The surprise comeback is an attempt by Sunak to show that he has the political backbone to shift his cabinet to the centre ground and wrest power away from the Conservative rightwing.
But it will be the first time since the 1970s that a former UK prime minister has returned to another cabinet role, bringing all of their baggage with them too, including in Cameron’s case his career out of office.
Bronwen Maddox, director of the foreign policy think-tank Chatham House, said Cameron would bring “undoubted strengths” into the cabinet.
“The concern must be, however, that these could be outweighed by the controversial legacy he brings too.”
Cameron governed the UK from 2010 to 2016, much of it in a coalition between the Conservatives and the Liberal Democrats. The period was marked by severe cutbacks to public spending, termed “austerity”.
Although he increased his party’s Commons majority at the 2015 general election, Cameron’s decision to hold a referendum on the UK’s membership of the European Union in 2016 ended his premiership.
Baroness Nicky Morgan, an ally of Cameron who served in his cabinet, said the ex-prime minister may have seen the job of foreign secretary as a chance to write a different ending to his political career.
“When you have to resign you never quite leave on your own terms. If you leave and come back, there’s a chance to do things a little differently, finish things off,” she added.
Downing Street refused to say when Sunak approached Cameron about becoming foreign secretary, but one official said former Tory leader William Hague acted as intermediary. The former prime minister was contacted on Wednesday last week, according to two people briefed on the appointment.
Cameron quit Downing Street within hours of his “Remain” campaign losing the Brexit vote. Two years later he became an adviser to Australian financier Lex Greensill with a salary of more than $1mn a year and an estimated $10mn of share options.
Greensill Capital, which employed Cameron, is still embroiled in investigations by Britain’s Serious Fraud Office and the Zurich public prosecutor after its collapse in 2021.

The Financial Times that year revealed that the former prime minister unsuccessfully lobbied former colleagues, including the then chancellor Sunak, to change the rules to allow Greensill Capital to obtain more generous state loans.
Cameron’s involvement in Greensill, which was the subject of a scathing report by the Treasury select committee, was not the only error in his post-Downing Street career.

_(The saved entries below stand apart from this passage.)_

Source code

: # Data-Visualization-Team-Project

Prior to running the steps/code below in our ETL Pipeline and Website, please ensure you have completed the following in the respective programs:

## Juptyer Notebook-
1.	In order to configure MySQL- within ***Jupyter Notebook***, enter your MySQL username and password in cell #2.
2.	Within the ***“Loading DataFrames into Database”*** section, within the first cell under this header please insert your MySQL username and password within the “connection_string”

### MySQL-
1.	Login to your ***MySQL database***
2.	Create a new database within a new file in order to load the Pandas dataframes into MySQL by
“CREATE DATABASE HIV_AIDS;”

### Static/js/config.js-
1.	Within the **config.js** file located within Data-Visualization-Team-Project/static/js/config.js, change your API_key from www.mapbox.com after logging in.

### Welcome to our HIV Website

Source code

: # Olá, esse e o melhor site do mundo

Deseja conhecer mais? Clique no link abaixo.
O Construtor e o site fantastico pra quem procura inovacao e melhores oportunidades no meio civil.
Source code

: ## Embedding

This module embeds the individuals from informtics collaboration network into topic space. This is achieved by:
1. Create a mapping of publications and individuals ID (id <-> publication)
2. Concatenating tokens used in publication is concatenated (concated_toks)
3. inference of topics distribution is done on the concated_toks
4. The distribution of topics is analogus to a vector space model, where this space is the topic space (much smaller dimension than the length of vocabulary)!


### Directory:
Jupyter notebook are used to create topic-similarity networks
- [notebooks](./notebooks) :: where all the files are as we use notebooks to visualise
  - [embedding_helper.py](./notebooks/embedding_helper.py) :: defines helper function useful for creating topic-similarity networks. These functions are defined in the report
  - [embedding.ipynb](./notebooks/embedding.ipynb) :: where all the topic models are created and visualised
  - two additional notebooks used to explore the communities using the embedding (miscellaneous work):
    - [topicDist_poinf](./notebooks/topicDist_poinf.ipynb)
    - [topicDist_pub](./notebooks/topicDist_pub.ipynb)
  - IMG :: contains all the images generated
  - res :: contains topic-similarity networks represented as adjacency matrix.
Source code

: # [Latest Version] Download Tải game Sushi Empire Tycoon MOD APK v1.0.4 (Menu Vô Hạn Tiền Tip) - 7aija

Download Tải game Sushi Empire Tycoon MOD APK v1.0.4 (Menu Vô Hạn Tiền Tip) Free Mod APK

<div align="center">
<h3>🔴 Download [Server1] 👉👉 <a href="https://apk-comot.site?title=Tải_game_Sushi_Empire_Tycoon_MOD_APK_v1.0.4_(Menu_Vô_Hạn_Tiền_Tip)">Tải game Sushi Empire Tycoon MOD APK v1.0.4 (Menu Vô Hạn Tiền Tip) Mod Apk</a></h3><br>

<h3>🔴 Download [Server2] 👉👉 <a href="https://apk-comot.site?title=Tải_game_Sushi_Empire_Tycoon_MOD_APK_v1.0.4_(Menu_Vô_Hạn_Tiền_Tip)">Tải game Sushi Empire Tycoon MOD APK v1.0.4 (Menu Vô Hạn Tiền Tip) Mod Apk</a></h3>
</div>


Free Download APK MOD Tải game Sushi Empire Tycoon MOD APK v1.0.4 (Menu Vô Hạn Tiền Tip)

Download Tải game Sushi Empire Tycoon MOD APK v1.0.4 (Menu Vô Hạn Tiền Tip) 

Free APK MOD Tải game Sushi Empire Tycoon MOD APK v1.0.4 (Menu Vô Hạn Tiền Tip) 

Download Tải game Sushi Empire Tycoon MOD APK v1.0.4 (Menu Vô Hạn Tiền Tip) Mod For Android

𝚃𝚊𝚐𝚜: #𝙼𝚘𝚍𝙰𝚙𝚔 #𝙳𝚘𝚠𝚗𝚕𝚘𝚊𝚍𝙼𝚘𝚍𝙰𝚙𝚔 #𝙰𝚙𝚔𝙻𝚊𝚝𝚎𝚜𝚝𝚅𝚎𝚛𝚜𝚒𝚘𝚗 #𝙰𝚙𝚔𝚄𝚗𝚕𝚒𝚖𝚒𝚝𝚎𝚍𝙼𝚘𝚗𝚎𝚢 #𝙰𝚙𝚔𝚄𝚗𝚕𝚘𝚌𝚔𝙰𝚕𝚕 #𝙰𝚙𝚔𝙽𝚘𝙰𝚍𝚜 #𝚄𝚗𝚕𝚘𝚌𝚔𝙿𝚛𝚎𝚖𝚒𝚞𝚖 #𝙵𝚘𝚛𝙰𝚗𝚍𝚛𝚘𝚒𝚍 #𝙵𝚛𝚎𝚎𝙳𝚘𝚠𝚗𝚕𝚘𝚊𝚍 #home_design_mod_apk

As prime minister, Cameron was dovish towards China, hosting a state visit by President Xi Jinping and courting investment from Asia’s largest economy. After leaving government, he tried and failed to set up a $1bn UK-China investment fund.
Parliament’s intelligence and security committee in July said it was possible that Cameron’s role in the failed UK-China fund was “in some part engineered by the Chinese state to lend credibility to Chinese investment, as well as to the broader China brand”.

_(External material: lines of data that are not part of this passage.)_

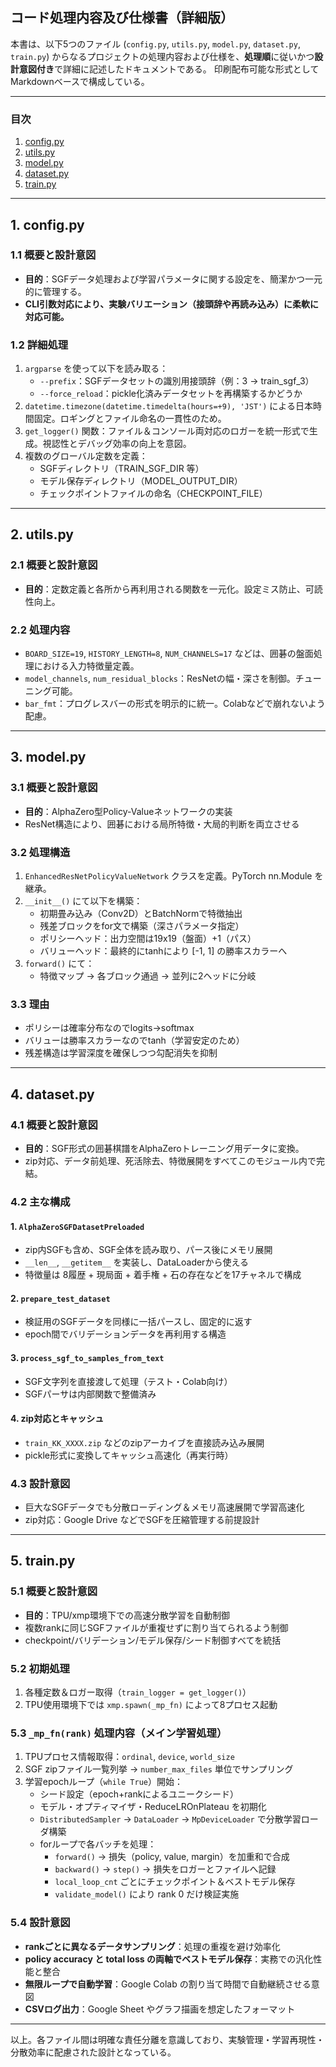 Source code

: ## コード処理内容及び仕様書（詳細版）

本書は、以下5つのファイル (`config.py`, `utils.py`, `model.py`, `dataset.py`, `train.py`) からなるプロジェクトの処理内容および仕様を、**処理順**に従いかつ**設計意図付き**で詳細に記述したドキュメントである。
印刷配布可能な形式としてMarkdownベースで構成している。

---

### 目次

1. [config.py](#configpy)
2. [utils.py](#utilspy)
3. [model.py](#modelpy)
4. [dataset.py](#datasetpy)
5. [train.py](#trainpy)

---

<a name="configpy"></a>
## 1. config.py

### 1.1 概要と設計意図
- **目的**：SGFデータ処理および学習パラメータに関する設定を、簡潔かつ一元的に管理する。
- **CLI引数対応により、実験バリエーション（接頭辞や再読み込み）に柔軟に対応可能。**

### 1.2 詳細処理
1. `argparse` を使って以下を読み取る：
   - `--prefix`：SGFデータセットの識別用接頭辞（例：3 → train_sgf_3）
   - `--force_reload`：pickle化済みデータセットを再構築するかどうか
2. `datetime.timezone(datetime.timedelta(hours=+9), 'JST')` による日本時間固定。ロギングとファイル命名の一貫性のため。
3. `get_logger()` 関数：ファイル＆コンソール両対応のロガーを統一形式で生成。視認性とデバッグ効率の向上を意図。
4. 複数のグローバル定数を定義：
   - SGFディレクトリ（TRAIN_SGF_DIR 等）
   - モデル保存ディレクトリ（MODEL_OUTPUT_DIR）
   - チェックポイントファイルの命名（CHECKPOINT_FILE）

---

<a name="utilspy"></a>
## 2. utils.py

### 2.1 概要と設計意図
- **目的**：定数定義と各所から再利用される関数を一元化。設定ミス防止、可読性向上。

### 2.2 処理内容
- `BOARD_SIZE=19`, `HISTORY_LENGTH=8`, `NUM_CHANNELS=17` などは、囲碁の盤面処理における入力特徴量定義。
- `model_channels`, `num_residual_blocks`：ResNetの幅・深さを制御。チューニング可能。
- `bar_fmt`：プログレスバーの形式を明示的に統一。Colabなどで崩れないよう配慮。

---

<a name="modelpy"></a>
## 3. model.py

### 3.1 概要と設計意図
- **目的**：AlphaZero型Policy-Valueネットワークの実装
- ResNet構造により、囲碁における局所特徴・大局的判断を両立させる

### 3.2 処理構造
1. `EnhancedResNetPolicyValueNetwork` クラスを定義。PyTorch nn.Module を継承。
2. `__init__()` にて以下を構築：
   - 初期畳み込み（Conv2D）とBatchNormで特徴抽出
   - 残差ブロックをfor文で構築（深さパラメータ指定）
   - ポリシーヘッド：出力空間は19x19（盤面）+1（パス）
   - バリューヘッド：最終的にtanhにより [-1, 1] の勝率スカラーへ
3. `forward()` にて：
   - 特徴マップ → 各ブロック通過 → 並列に2ヘッドに分岐

### 3.3 理由
- ポリシーは確率分布なのでlogits→softmax
- バリューは勝率スカラーなのでtanh（学習安定のため）
- 残差構造は学習深度を確保しつつ勾配消失を抑制

---

<a name="datasetpy"></a>
## 4. dataset.py

### 4.1 概要と設計意図
- **目的**：SGF形式の囲碁棋譜をAlphaZeroトレーニング用データに変換。
- zip対応、データ前処理、死活除去、特徴展開をすべてこのモジュール内で完結。

### 4.2 主な構成
#### 1. `AlphaZeroSGFDatasetPreloaded`
- zip内SGFも含め、SGF全体を読み取り、パース後にメモリ展開
- `__len__`, `__getitem__` を実装し、DataLoaderから使える
- 特徴量は 8履歴 + 現局面 + 着手権 + 石の存在などを17チャネルで構成

#### 2. `prepare_test_dataset`
- 検証用のSGFデータを同様に一括パースし、固定的に返す
- epoch間でバリデーションデータを再利用する構造

#### 3. `process_sgf_to_samples_from_text`
- SGF文字列を直接渡して処理（テスト・Colab向け）
- SGFパーサは内部関数で整備済み

#### 4. zip対応とキャッシュ
- `train_KK_XXXX.zip` などのzipアーカイブを直接読み込み展開
- pickle形式に変換してキャッシュ高速化（再実行時）

### 4.3 設計意図
- 巨大なSGFデータでも分散ローディング＆メモリ高速展開で学習高速化
- zip対応：Google Drive などでSGFを圧縮管理する前提設計

---

<a name="trainpy"></a>
## 5. train.py

### 5.1 概要と設計意図
- **目的**：TPU/xmp環境下での高速分散学習を自動制御
- 複数rankに同じSGFファイルが重複せずに割り当てられるよう制御
- checkpoint/バリデーション/モデル保存/シード制御すべてを統括

### 5.2 初期処理
1. 各種定数＆ロガー取得（`train_logger = get_logger()`）
2. TPU使用環境下では `xmp.spawn(_mp_fn)` によって8プロセス起動

### 5.3 `_mp_fn(rank)` 処理内容（メイン学習処理）
1. TPUプロセス情報取得：`ordinal`, `device`, `world_size`
2. SGF zipファイル一覧列挙 → `number_max_files` 単位でサンプリング
3. 学習epochループ（`while True`）開始：
   - シード設定（epoch+rankによるユニークシード）
   - モデル・オプティマイザ・ReduceLROnPlateau を初期化
   - `DistributedSampler` → `DataLoader` → `MpDeviceLoader` で分散学習ローダ構築
   - forループで各バッチを処理：
     - `forward()` → 損失（policy, value, margin）を加重和で合成
     - `backward()` → `step()` → 損失をロガーとファイルへ記録
     - `local_loop_cnt` ごとにチェックポイント＆ベストモデル保存
     - `validate_model()` により rank 0 だけ検証実施

### 5.4 設計意図
- **rankごとに異なるデータサンプリング**：処理の重複を避け効率化
- **policy accuracy と total loss の両軸でベストモデル保存**：実務での汎化性能と整合
- **無限ループで自動学習**：Google Colab の割り当て時間で自動継続させる意図
- **CSVログ出力**：Google Sheet やグラフ描画を想定したフォーマット

---

以上。各ファイル間は明確な責任分離を意識しており、実験管理・学習再現性・分散効率に配慮された設計となっている。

Sir Iain Duncan Smith, former Tory leader, said on Monday that Cameron’s appointment sent a signal to Beijing that “we are giving up on the human rights” of democracy campaigners in Hong Kong and those suffering genocide in Xinjiang.

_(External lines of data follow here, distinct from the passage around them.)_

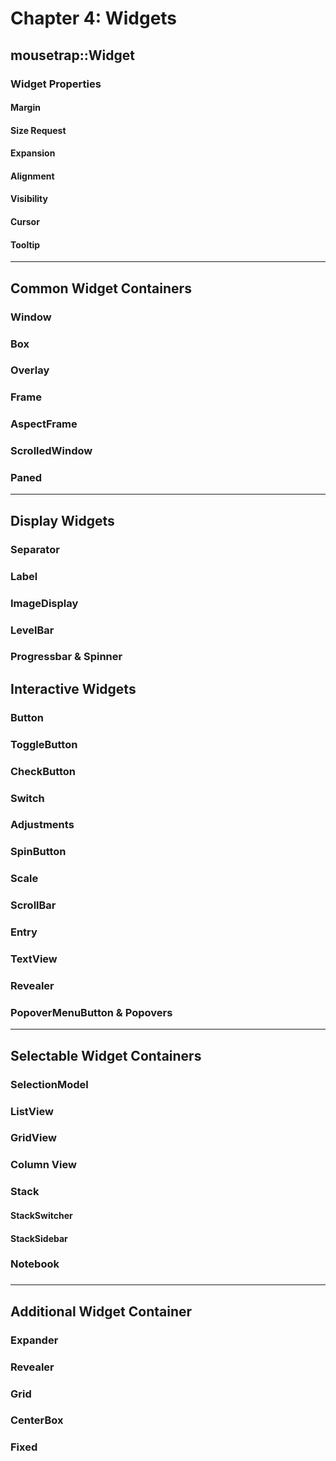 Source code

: # Chapter 4: Widgets

## mousetrap::Widget

### Widget Properties

#### Margin

#### Size Request

#### Expansion

#### Alignment

#### Visibility

#### Cursor

#### Tooltip

---

## Common Widget Containers

### Window

### Box

### Overlay

### Frame

### AspectFrame

### ScrolledWindow

### Paned

---

## Display Widgets

### Separator

### Label

### ImageDisplay

### LevelBar

### Progressbar & Spinner 

## Interactive Widgets

### Button

### ToggleButton

### CheckButton

### Switch

### Adjustments

### SpinButton

### Scale

### ScrollBar

### Entry

### TextView

### Revealer

### PopoverMenuButton & Popovers

---

## Selectable Widget Containers

### SelectionModel

### ListView

### GridView

### Column View

### Stack

#### StackSwitcher

#### StackSidebar

### Notebook

### 

---

## Additional Widget Container

### Expander

### Revealer

### Grid

### CenterBox

### Fixed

In 2021, Cameron quit as a boardroom adviser to Bermuda-based tech company Afiniti whose boss had been accused of sexual harassment and assault, claims that were denied.
Liberal Democrat foreign affairs spokesperson Layla Moran said Sunak’s decision to bring back a “scandal-hit, unelected former prime minister . . . has the stench of desperation”.
Cameron told broadcasters on Monday night: “As far as I’m concerned, that is all dealt with and in the past.” He said that his most important post-premiership role had been as president of Alzheimer’s Research.
As the former prime minister is not a serving MP, he has been made a Lord in order to take up the ministerial role — and will not have to answer MPs’ questions in the House of Commons.

He will be paid the Lords’ secretary of state salary of £104,360, but will not claim the £315-a-day Lords’ allowance nor his former prime ministerial allowance of £115,000 a year, according to government officials.
Cameron’s return is unorthodox but has historical precedents, including former prime minister Sir Alec Douglas-Home’s return as foreign secretary in the 1970s. Cameron himself brought back former Tory leader William Hague to be his foreign secretary, although Hague had not been prime minister.
As foreign secretary, Cameron will have a heavily laden in-tray, including the war in Ukraine and Israel’s offensive in Gaza.
In 2010, Cameron sparked fury from Israel after saying its blockade had turned Gaza into a “prison camp”. In 2015, he sent British troops into Ukraine to help train its military after Russia’s invasion of Crimea in 2014.
He will also be in charge of Britain’s aid budget, despite having criticised the government’s decision in 2020 to cut aid spending from 0.7 per cent to 0.5 per cent of gross national income.
Other clues to Cameron’s approach to foreign affairs can be seen from his record in Number 10.
Back then he oversaw Britain’s intervention in a growing conflict in Libya in 2011 in an effort to protect civilians from then-leader Muammer Gaddafi.
Parliament’s foreign affairs select committee subsequently concluded that the intervention was based on poor intelligence and had “drifted” into an opportunist policy of regime change that resulted in “political and economic collapse” and humanitarian crises.
In 2013, parliament vetoed Cameron’s proposal to intervene against the Assad regime in Syria. Cameron had pushed then US president Barack Obama and other western leaders to get tough on President Bashar al-Assad of Syria after his apparent use of chemical weapons.
But he lost a House of Commons vote on the issue after failing to win the support of Labour leader Ed Miliband and a chunk of his own MPs.
A senior diplomat from an allied nation told the FT that Cameron was a “bold” appointment. “Cameron is an established world leader and will have credibility on the world stage immediately.”
“That means good access and he’ll be taken seriously,” the diplomat said. But they noted that Cameron had inherited foreign policy stances on China and Europe markedly different to those he pursued in office.
Cameron has told friends that he is daunted but excited to take on the role, according to one of his allies.
The person said that accepting the position would help Cameron “rehabilitate” his political reputation and put him “back in the game” for senior roles at multinational organisations in future.